#### [Prompt]
Pictures stay out; everything else in the records gets transcribed exactly.

#### [Entries supplied]

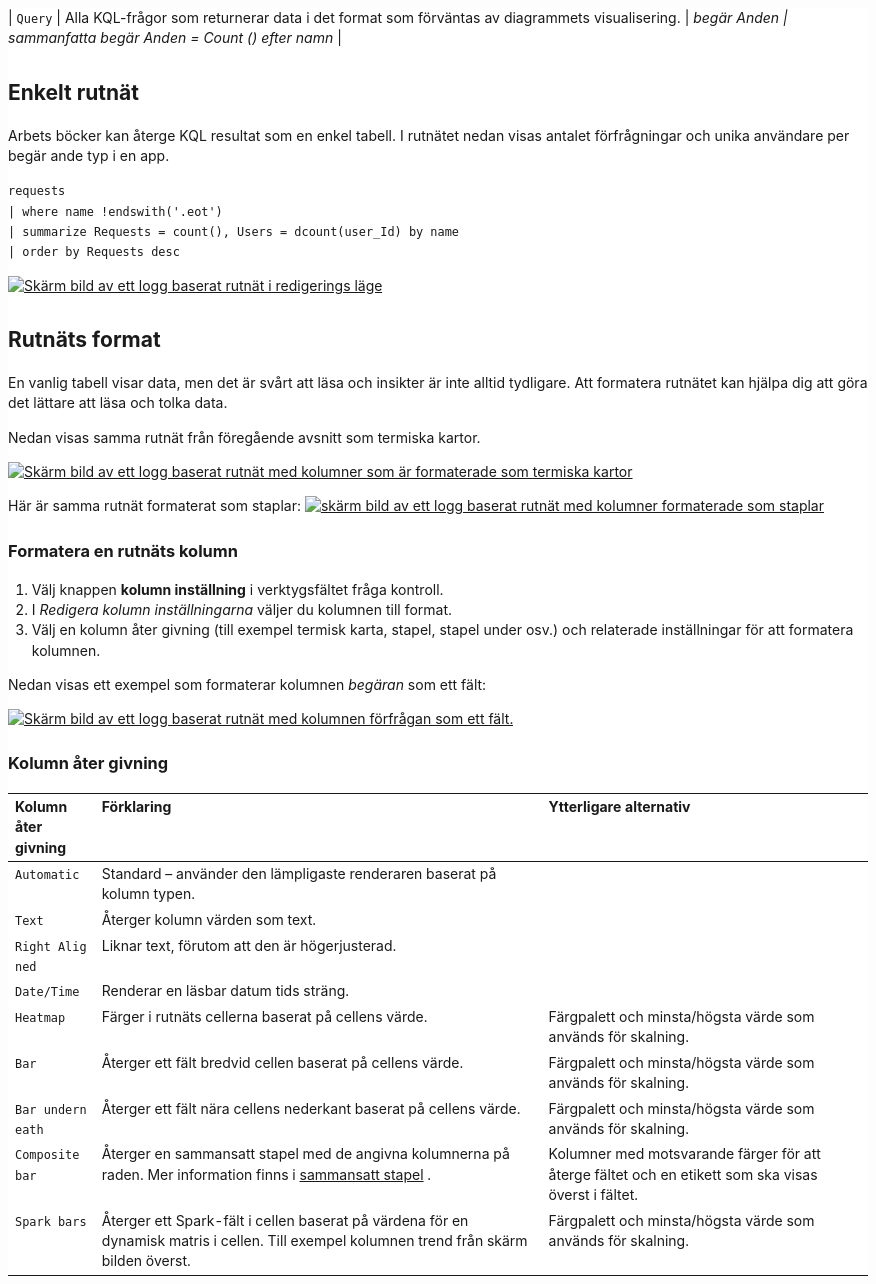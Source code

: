 | `Query` | Alla KQL-frågor som returnerar data i det format som förväntas av diagrammets visualisering. | _begär Anden \| sammanfatta begär Anden = Count () efter namn_ |

## <a name="simple-grid"></a>Enkelt rutnät

Arbets böcker kan återge KQL resultat som en enkel tabell. I rutnätet nedan visas antalet förfrågningar och unika användare per begär ande typ i en app.

```kusto
requests
| where name !endswith('.eot')
| summarize Requests = count(), Users = dcount(user_Id) by name
| order by Requests desc
```

[![Skärm bild av ett logg baserat rutnät i redigerings läge](./media/workbooks-grid-visualizations/log-chart-simple-grid.png)](./media/workbooks-grid-visualizations/log-chart-simple-grid.png#lightbox)

## <a name="grid-styling"></a>Rutnäts format

En vanlig tabell visar data, men det är svårt att läsa och insikter är inte alltid tydligare. Att formatera rutnätet kan hjälpa dig att göra det lättare att läsa och tolka data.

Nedan visas samma rutnät från föregående avsnitt som termiska kartor.

[![Skärm bild av ett logg baserat rutnät med kolumner som är formaterade som termiska kartor](./media/workbooks-grid-visualizations/log-chart-grid-heatmap.png)](./media/workbooks-grid-visualizations/log-chart-grid-heatmap.png#lightbox)

Här är samma rutnät formaterat som staplar: [ ![ skärm bild av ett logg baserat rutnät med kolumner formaterade som staplar](./media/workbooks-grid-visualizations/log-chart-grid-bar.png)](./media/workbooks-grid-visualizations/log-chart-grid-bar.png#lightbox)

### <a name="styling-a-grid-column"></a>Formatera en rutnäts kolumn

1. Välj knappen **kolumn inställning** i verktygsfältet fråga kontroll.
2. I *Redigera kolumn inställningarna* väljer du kolumnen till format.
3. Välj en kolumn åter givning (till exempel termisk karta, stapel, stapel under osv.) och relaterade inställningar för att formatera kolumnen.

Nedan visas ett exempel som formaterar kolumnen *begäran* som ett fält:

[![Skärm bild av ett logg baserat rutnät med kolumnen förfrågan som ett fält.](./media/workbooks-grid-visualizations/log-chart-grid-column-settings-start.png)](./media/workbooks-grid-visualizations/log-chart-grid-column-settings-start.png#lightbox)

### <a name="column-renderers"></a>Kolumn åter givning

| Kolumn åter givning | Förklaring | Ytterligare alternativ |
|:------------- |:-------------|:-------------|
| `Automatic` | Standard – använder den lämpligaste renderaren baserat på kolumn typen.  |  |
| `Text` | Återger kolumn värden som text. | |
| `Right Aligned` | Liknar text, förutom att den är högerjusterad. | |
| `Date/Time` | Renderar en läsbar datum tids sträng. | |
| `Heatmap` | Färger i rutnäts cellerna baserat på cellens värde. | Färgpalett och minsta/högsta värde som används för skalning. |
| `Bar` | Återger ett fält bredvid cellen baserat på cellens värde. | Färgpalett och minsta/högsta värde som används för skalning. |
| `Bar underneath` | Återger ett fält nära cellens nederkant baserat på cellens värde. | Färgpalett och minsta/högsta värde som används för skalning. |
| `Composite bar` | Återger en sammansatt stapel med de angivna kolumnerna på raden. Mer information finns i [sammansatt stapel](workbooks-composite-bar.md) . | Kolumner med motsvarande färger för att återge fältet och en etikett som ska visas överst i fältet. |
| `Spark bars` | Återger ett Spark-fält i cellen baserat på värdena för en dynamisk matris i cellen. Till exempel kolumnen trend från skärm bilden överst. | Färgpalett och minsta/högsta värde som används för skalning. |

#### [Answer box]
Source code

: | `Query` | Alla KQL-frågor som returnerar data i det format som förväntas av diagrammets visualisering. | _begär Anden \| sammanfatta begär Anden = Count () efter namn_ |

## <a name="simple-grid"></a>Enkelt rutnät

Arbets böcker kan återge KQL resultat som en enkel tabell. I rutnätet nedan visas antalet förfrågningar och unika användare per begär ande typ i en app.

```kusto
requests
| where name !endswith('.eot')
| summarize Requests = count(), Users = dcount(user_Id) by name
| order by Requests desc
```

[![Skärm bild av ett logg baserat rutnät i redigerings läge](./media/workbooks-grid-visualizations/log-chart-simple-grid.png)](./media/workbooks-grid-visualizations/log-chart-simple-grid.png#lightbox)

## <a name="grid-styling"></a>Rutnäts format

En vanlig tabell visar data, men det är svårt att läsa och insikter är inte alltid tydligare. Att formatera rutnätet kan hjälpa dig att göra det lättare att läsa och tolka data.

Nedan visas samma rutnät från föregående avsnitt som termiska kartor.

[![Skärm bild av ett logg baserat rutnät med kolumner som är formaterade som termiska kartor](./media/workbooks-grid-visualizations/log-chart-grid-heatmap.png)](./media/workbooks-grid-visualizations/log-chart-grid-heatmap.png#lightbox)

Här är samma rutnät formaterat som staplar: [ ![ skärm bild av ett logg baserat rutnät med kolumner formaterade som staplar](./media/workbooks-grid-visualizations/log-chart-grid-bar.png)](./media/workbooks-grid-visualizations/log-chart-grid-bar.png#lightbox)

### <a name="styling-a-grid-column"></a>Formatera en rutnäts kolumn

1. Välj knappen **kolumn inställning** i verktygsfältet fråga kontroll.
2. I *Redigera kolumn inställningarna* väljer du kolumnen till format.
3. Välj en kolumn åter givning (till exempel termisk karta, stapel, stapel under osv.) och relaterade inställningar för att formatera kolumnen.

Nedan visas ett exempel som formaterar kolumnen *begäran* som ett fält:

[![Skärm bild av ett logg baserat rutnät med kolumnen förfrågan som ett fält.](./media/workbooks-grid-visualizations/log-chart-grid-column-settings-start.png)](./media/workbooks-grid-visualizations/log-chart-grid-column-settings-start.png#lightbox)

### <a name="column-renderers"></a>Kolumn åter givning

| Kolumn åter givning | Förklaring | Ytterligare alternativ |
|:------------- |:-------------|:-------------|
| `Automatic` | Standard – använder den lämpligaste renderaren baserat på kolumn typen.  |  |
| `Text` | Återger kolumn värden som text. | |
| `Right Aligned` | Liknar text, förutom att den är högerjusterad. | |
| `Date/Time` | Renderar en läsbar datum tids sträng. | |
| `Heatmap` | Färger i rutnäts cellerna baserat på cellens värde. | Färgpalett och minsta/högsta värde som används för skalning. |
| `Bar` | Återger ett fält bredvid cellen baserat på cellens värde. | Färgpalett och minsta/högsta värde som används för skalning. |
| `Bar underneath` | Återger ett fält nära cellens nederkant baserat på cellens värde. | Färgpalett och minsta/högsta värde som används för skalning. |
| `Composite bar` | Återger en sammansatt stapel med de angivna kolumnerna på raden. Mer information finns i [sammansatt stapel](workbooks-composite-bar.md) . | Kolumner med motsvarande färger för att återge fältet och en etikett som ska visas överst i fältet. |
| `Spark bars` | Återger ett Spark-fält i cellen baserat på värdena för en dynamisk matris i cellen. Till exempel kolumnen trend från skärm bilden överst. | Färgpalett och minsta/högsta värde som används för skalning. |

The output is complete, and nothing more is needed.